To evaluate when winds are sustained, and not just periodic gusts, use the averages of the 60 data points collected during the previous pattern.
When wind speeds for the hour fall within the defined tolerance, have the pattern move up one tier to the Fire Risk event. Then look more deeply at the conditions and assign some risk scoring.
Creating the Humidity Risk Event
When humidity is around 15% and wind speeds are high (as high as 25 mph), the risk of fire increases. It's not guaranteed, but these arid conditions enable fire to spread.
The humidity risk event pattern is focused on flagging these moments and publishing the average wind speed and humidity during the window. Decision makers get system notifications informing them of these events in Workstation, where they can perform further analysis with empirical evidence.
The Humidity Risk event pattern node publishes an event only when average humidity over the course of the hour is below 15%.
Creating the Fire Risk Event
With these two patterns, one for wind and the other for humidity, the Fire Risk event is ready. Match the timestamps for the humidity and wind speed events, making the humidity event optional. If wind speed is triggered, it will trigger a fire risk event regardless of whether humidity is present.
Using a Bayesian Risk Table, assign a risk score. Here, we used an arbitrary .5 for wind only, and a 1 to signify wind and humidity risk.

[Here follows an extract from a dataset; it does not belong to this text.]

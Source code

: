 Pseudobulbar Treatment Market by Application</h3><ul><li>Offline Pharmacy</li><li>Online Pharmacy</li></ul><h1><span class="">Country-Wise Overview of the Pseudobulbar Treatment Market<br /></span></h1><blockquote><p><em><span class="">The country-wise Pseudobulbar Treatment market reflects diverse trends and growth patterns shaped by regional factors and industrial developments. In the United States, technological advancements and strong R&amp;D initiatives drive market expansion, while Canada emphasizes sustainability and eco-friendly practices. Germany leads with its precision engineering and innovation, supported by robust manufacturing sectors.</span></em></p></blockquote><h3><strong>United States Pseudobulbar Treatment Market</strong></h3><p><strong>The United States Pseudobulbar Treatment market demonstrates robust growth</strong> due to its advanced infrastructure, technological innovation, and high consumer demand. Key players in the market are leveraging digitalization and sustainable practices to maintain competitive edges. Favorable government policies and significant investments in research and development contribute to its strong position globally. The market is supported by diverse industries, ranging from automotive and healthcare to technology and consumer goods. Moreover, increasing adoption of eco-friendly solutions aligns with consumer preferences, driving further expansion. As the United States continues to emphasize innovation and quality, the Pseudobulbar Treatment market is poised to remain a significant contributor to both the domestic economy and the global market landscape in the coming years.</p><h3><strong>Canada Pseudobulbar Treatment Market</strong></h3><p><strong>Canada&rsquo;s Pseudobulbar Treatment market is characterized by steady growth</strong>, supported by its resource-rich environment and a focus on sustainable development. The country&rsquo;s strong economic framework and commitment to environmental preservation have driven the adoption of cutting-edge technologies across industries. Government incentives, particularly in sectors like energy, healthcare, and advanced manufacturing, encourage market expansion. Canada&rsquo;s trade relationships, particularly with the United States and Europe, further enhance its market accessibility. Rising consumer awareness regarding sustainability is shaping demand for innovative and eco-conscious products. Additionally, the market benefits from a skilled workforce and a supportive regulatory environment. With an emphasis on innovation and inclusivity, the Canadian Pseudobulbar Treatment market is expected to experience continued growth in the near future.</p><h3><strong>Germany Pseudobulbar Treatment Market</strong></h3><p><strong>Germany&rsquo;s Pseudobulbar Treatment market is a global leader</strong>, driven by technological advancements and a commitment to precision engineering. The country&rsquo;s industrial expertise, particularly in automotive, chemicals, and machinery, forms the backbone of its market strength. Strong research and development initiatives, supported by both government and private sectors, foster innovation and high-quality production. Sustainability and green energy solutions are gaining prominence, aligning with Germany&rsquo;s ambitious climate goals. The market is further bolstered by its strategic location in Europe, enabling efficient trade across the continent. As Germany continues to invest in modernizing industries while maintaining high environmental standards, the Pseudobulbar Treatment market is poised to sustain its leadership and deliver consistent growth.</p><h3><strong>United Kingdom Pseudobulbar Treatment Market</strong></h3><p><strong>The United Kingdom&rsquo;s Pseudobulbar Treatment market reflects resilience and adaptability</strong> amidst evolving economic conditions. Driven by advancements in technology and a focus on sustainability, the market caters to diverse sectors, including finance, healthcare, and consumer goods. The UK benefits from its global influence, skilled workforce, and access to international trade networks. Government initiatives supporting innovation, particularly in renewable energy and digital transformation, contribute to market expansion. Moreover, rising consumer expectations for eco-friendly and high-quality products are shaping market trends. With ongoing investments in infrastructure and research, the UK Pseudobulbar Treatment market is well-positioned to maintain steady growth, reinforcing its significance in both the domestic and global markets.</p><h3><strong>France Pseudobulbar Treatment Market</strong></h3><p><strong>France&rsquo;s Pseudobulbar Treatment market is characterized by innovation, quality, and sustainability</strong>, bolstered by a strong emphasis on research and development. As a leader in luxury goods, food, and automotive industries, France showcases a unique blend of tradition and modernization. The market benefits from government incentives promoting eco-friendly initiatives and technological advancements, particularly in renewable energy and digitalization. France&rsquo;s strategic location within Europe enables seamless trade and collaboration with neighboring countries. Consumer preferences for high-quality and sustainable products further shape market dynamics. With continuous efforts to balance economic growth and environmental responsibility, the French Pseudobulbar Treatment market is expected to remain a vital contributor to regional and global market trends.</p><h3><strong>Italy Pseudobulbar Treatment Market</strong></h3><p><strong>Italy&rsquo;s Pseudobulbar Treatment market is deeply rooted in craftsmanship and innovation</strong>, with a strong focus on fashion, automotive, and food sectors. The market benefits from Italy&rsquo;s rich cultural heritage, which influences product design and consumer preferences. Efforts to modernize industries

When the conditions exist, Workstation analysts receive an event called "Fire Risk," and subsequent related events for wind and humidity risks. Risk scoring ensures notifications are sent only when the chosen risk threshold is reached.

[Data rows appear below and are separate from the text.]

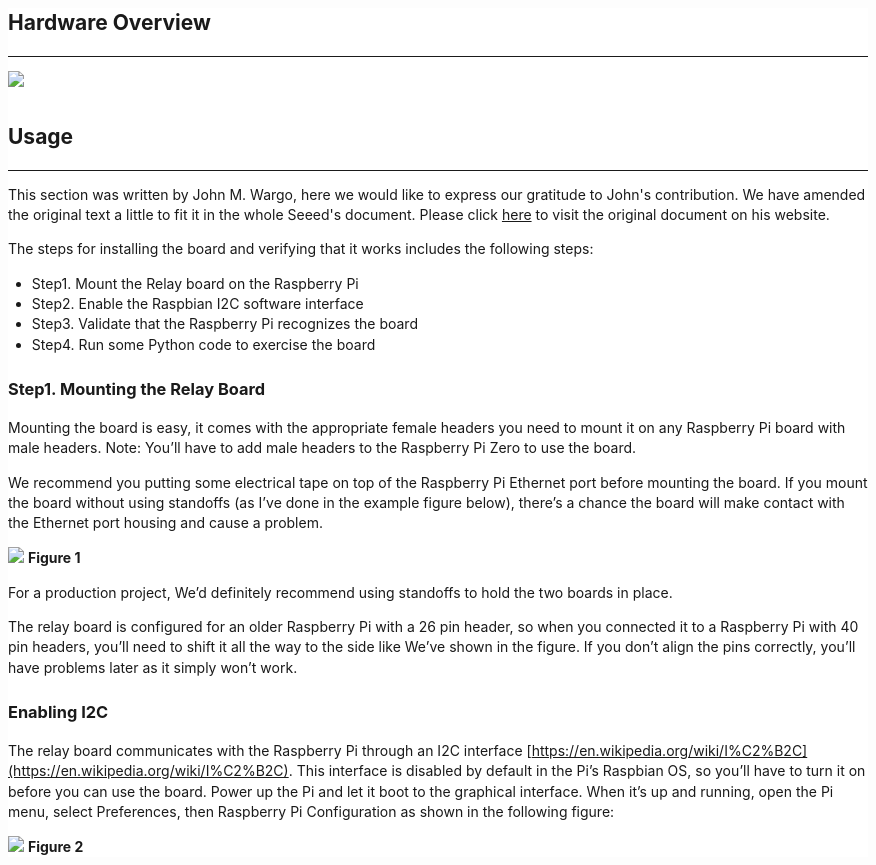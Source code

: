 
## Hardware Overview
-----------------

![](https://raw.githubusercontent.com/SeeedDocument/Raspberry_Pi_Relay_Board_v1.0/master/img/Raspberry_Pi_Relay_Board_v1.0_p3.jpg)

## Usage
-----
This section was written by John M. Wargo, here we would like to express our gratitude to John's contribution. We have amended the original text a little to fit it in the whole Seeed's document. Please click [here](http://johnwargo.com/microcontrollers-single-board-computers/using-the-seeed-studio-raspberry-pi-relay-board.html) to visit the original document on his website.

The steps for installing the board and verifying that it works includes the following steps:

- Step1.  Mount the Relay board on the Raspberry Pi
- Step2. Enable the Raspbian I2C software interface
- Step3. Validate that the Raspberry Pi recognizes the board
- Step4. Run some Python code to exercise the board

### Step1. Mounting the Relay Board

Mounting the board is easy, it comes with the appropriate female headers you need to mount it on any Raspberry Pi board with male headers. Note: You’ll have to add male headers to the Raspberry Pi Zero to use the board.

We recommend you putting some electrical tape on top of the Raspberry Pi Ethernet port before mounting the board. If you mount the board without using standoffs (as I’ve done in the example figure below), there’s a chance the board will make contact with the Ethernet port housing and cause a problem.

![](https://github.com/SeeedDocument/Raspberry_Pi_Relay_Board_v1.0/raw/master/img2/seed-figure-01.png)
**Figure 1**

For a production project, We’d definitely recommend using standoffs to hold the two boards in place.

The relay board is configured for an older Raspberry Pi with a 26 pin header, so when you connected it to a Raspberry Pi with 40 pin headers, you’ll need to shift it all the way to the side like We’ve shown in the figure. If you don’t align the pins correctly, you’ll have problems later as it simply won’t work.


### Enabling I2C
The relay board communicates with the Raspberry Pi through an I2C interface [https://en.wikipedia.org/wiki/I%C2%B2C](https://en.wikipedia.org/wiki/I%C2%B2C). This interface is disabled by default in the Pi’s Raspbian OS, so you’ll have to turn it on before you can use the board. Power up the Pi and let it boot to the graphical interface. When it’s up and running, open the Pi menu, select Preferences, then Raspberry Pi Configuration as shown in the following figure:

![](https://github.com/SeeedDocument/Raspberry_Pi_Relay_Board_v1.0/raw/master/img2/seed-figure-02.png)
**Figure 2**
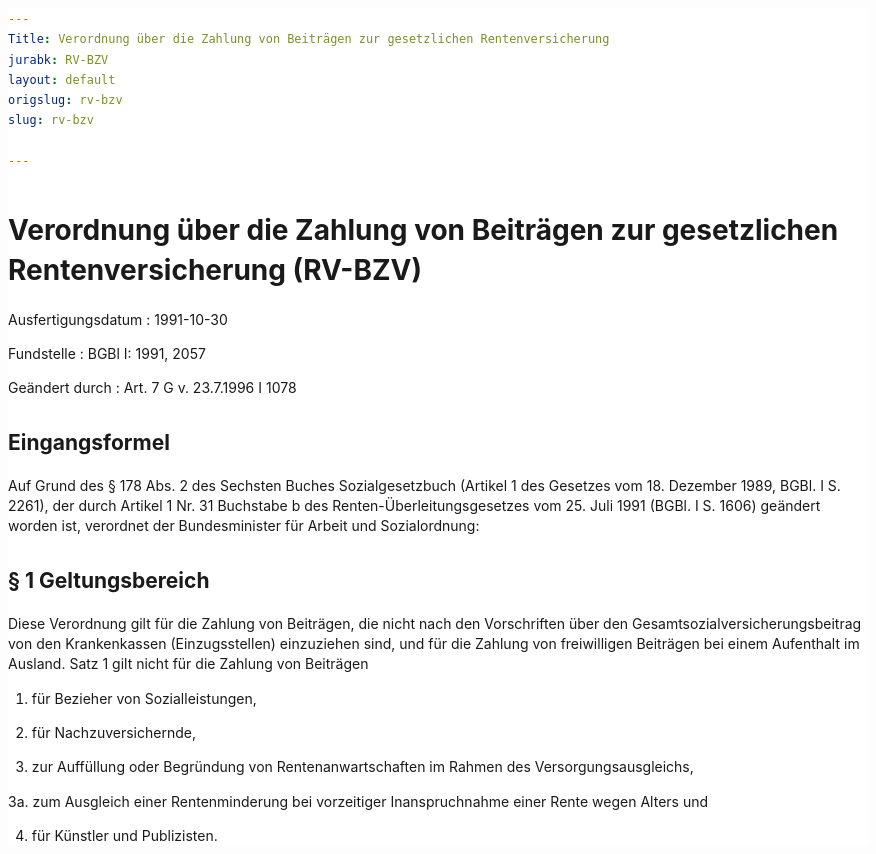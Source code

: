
 ```yaml
---
Title: Verordnung über die Zahlung von Beiträgen zur gesetzlichen Rentenversicherung
jurabk: RV-BZV
layout: default
origslug: rv-bzv
slug: rv-bzv

---
```


# Verordnung über die Zahlung von Beiträgen zur gesetzlichen Rentenversicherung (RV-BZV)

Ausfertigungsdatum
:   1991-10-30

Fundstelle
:   BGBl I: 1991, 2057

Geändert durch
:   Art. 7 G v. 23.7.1996 I 1078

## Eingangsformel

Auf Grund des § 178 Abs. 2 des Sechsten Buches Sozialgesetzbuch
(Artikel 1 des Gesetzes vom 18. Dezember 1989, BGBl. I S. 2261), der
durch Artikel 1 Nr. 31 Buchstabe b des Renten-Überleitungsgesetzes vom
25\. Juli 1991 (BGBl. I S. 1606) geändert worden ist, verordnet der
Bundesminister für Arbeit und Sozialordnung:

## § 1 Geltungsbereich

Diese Verordnung gilt für die Zahlung von Beiträgen, die nicht nach
den Vorschriften über den Gesamtsozialversicherungsbeitrag von den
Krankenkassen (Einzugsstellen) einzuziehen sind, und für die Zahlung
von freiwilligen Beiträgen bei einem Aufenthalt im Ausland. Satz 1
gilt nicht für die Zahlung von Beiträgen

1.  für Bezieher von Sozialleistungen,


2.  für Nachzuversichernde,


3.  zur Auffüllung oder Begründung von Rentenanwartschaften im Rahmen des
    Versorgungsausgleichs,


3a. zum Ausgleich einer Rentenminderung bei vorzeitiger Inanspruchnahme
    einer Rente wegen Alters und


4.  für Künstler und Publizisten.
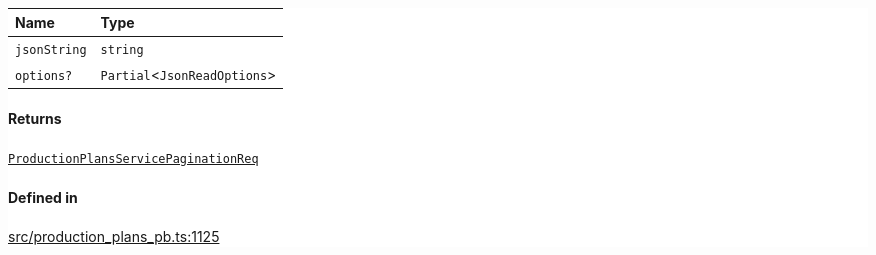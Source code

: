 | Name | Type |
| :------ | :------ |
| `jsonString` | `string` |
| `options?` | `Partial`<`JsonReadOptions`\> |

#### Returns

[`ProductionPlansServicePaginationReq`](ProductionPlansServicePaginationReq.md)

#### Defined in

[src/production_plans_pb.ts:1125](https://github.com/Unaxiom/genesis-ts-sdk/blob/a265138/src/production_plans_pb.ts#L1125)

Optimizing the Fire Risk Model
Optimizing this model is a necessary step in building out a more complex system of patterns. For example: charting when a station is close to hitting its threshold when heatwave conditions exist, or charting power allocations by zone.
Building Fire Risk in a Single Node
The calculations used to determine wind speed and humidity fire risks fit into a single event pattern node. Using the event record (this example uses COG_id, or the record count generated by Cogynt), match patterns that have a humidity risk to patterns that have a wind risk.
Reviewing Data in Workstation
After deploying the model, ingest the outcome events into Workstation to view them. Analysts have a wealth of data at their fingertips.
Viewing Event Details
If you utilize Bayesian risk scoring, analysts will receive notifications based on when events reach that predefined threshold. Otherwise, the event stream contains every event published by Cogynt Authoring. From any open view, drag events into Object Details Viewer to review their details.
Other Useful Widgets
With the proper data, many Cogynt widgets can assist in analysis:
- Use the Map widget with geographic data to see events plotted in geographic locations.
- Drilldown with larger models can help analysts see the event provenance.
- Event Detail Templates can help unify the presentation of data for readability and ease of human processing.
Wrapping Up
Using some sample power data, a simple model can tell us when weather conditions on the ground present a severe fire risk. The model is visually simple to understand, and can flag a range of critical conditions with room for expansion.
From windspeeds to natural disasters, and everything in between, Cogynt can help stakeholders make informed decisions during critical moments in the room.